Would you transcribe the whole listing exactly and drop its images?

Input material:
☆ ☆ ☆

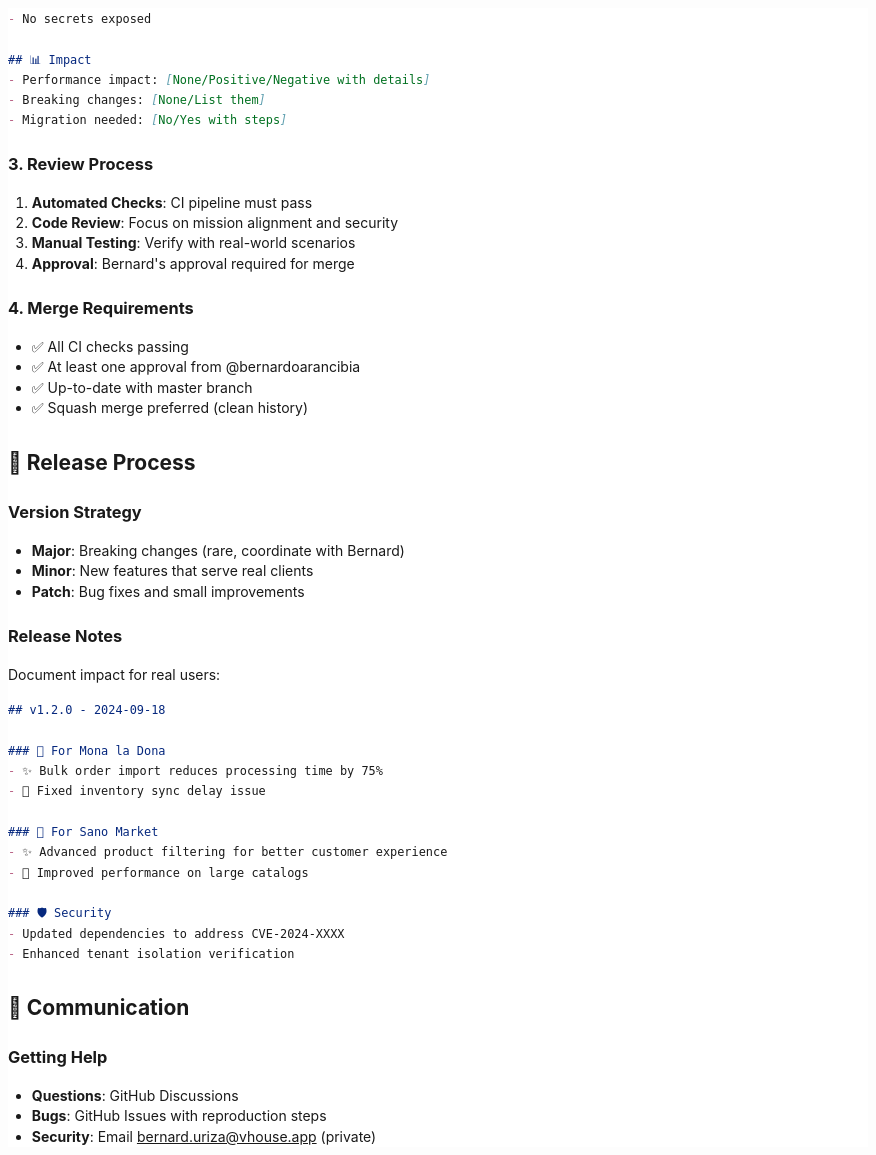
 ```markdown
- No secrets exposed

## 📊 Impact
- Performance impact: [None/Positive/Negative with details]
- Breaking changes: [None/List them]
- Migration needed: [No/Yes with steps]
```

### 3. Review Process
1. **Automated Checks**: CI pipeline must pass
2. **Code Review**: Focus on mission alignment and security
3. **Manual Testing**: Verify with real-world scenarios
4. **Approval**: Bernard's approval required for merge

### 4. Merge Requirements
- ✅ All CI checks passing
- ✅ At least one approval from @bernardoarancibia
- ✅ Up-to-date with master branch
- ✅ Squash merge preferred (clean history)

## 🚀 Release Process

### Version Strategy
- **Major**: Breaking changes (rare, coordinate with Bernard)
- **Minor**: New features that serve real clients
- **Patch**: Bug fixes and small improvements

### Release Notes
Document impact for real users:
```markdown
## v1.2.0 - 2024-09-18

### 🎯 For Mona la Dona
- ✨ Bulk order import reduces processing time by 75%
- 🔧 Fixed inventory sync delay issue

### 🎯 For Sano Market
- ✨ Advanced product filtering for better customer experience
- 🔧 Improved performance on large catalogs

### 🛡️ Security
- Updated dependencies to address CVE-2024-XXXX
- Enhanced tenant isolation verification
```

## 💬 Communication

### Getting Help
- **Questions**: GitHub Discussions
- **Bugs**: GitHub Issues with reproduction steps
- **Security**: Email bernard.uriza@vhouse.app (private)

☆ ☆ ☆

Written response:
 ```markdown
- No secrets exposed

## 📊 Impact
- Performance impact: [None/Positive/Negative with details]
- Breaking changes: [None/List them]
- Migration needed: [No/Yes with steps]
```

### 3. Review Process
1. **Automated Checks**: CI pipeline must pass
2. **Code Review**: Focus on mission alignment and security
3. **Manual Testing**: Verify with real-world scenarios
4. **Approval**: Bernard's approval required for merge

### 4. Merge Requirements
- ✅ All CI checks passing
- ✅ At least one approval from @bernardoarancibia
- ✅ Up-to-date with master branch
- ✅ Squash merge preferred (clean history)

## 🚀 Release Process

### Version Strategy
- **Major**: Breaking changes (rare, coordinate with Bernard)
- **Minor**: New features that serve real clients
- **Patch**: Bug fixes and small improvements

### Release Notes
Document impact for real users:
```markdown
## v1.2.0 - 2024-09-18

### 🎯 For Mona la Dona
- ✨ Bulk order import reduces processing time by 75%
- 🔧 Fixed inventory sync delay issue

### 🎯 For Sano Market
- ✨ Advanced product filtering for better customer experience
- 🔧 Improved performance on large catalogs

### 🛡️ Security
- Updated dependencies to address CVE-2024-XXXX
- Enhanced tenant isolation verification
```

## 💬 Communication

### Getting Help
- **Questions**: GitHub Discussions
- **Bugs**: GitHub Issues with reproduction steps
- **Security**: Email bernard.uriza@vhouse.app (private)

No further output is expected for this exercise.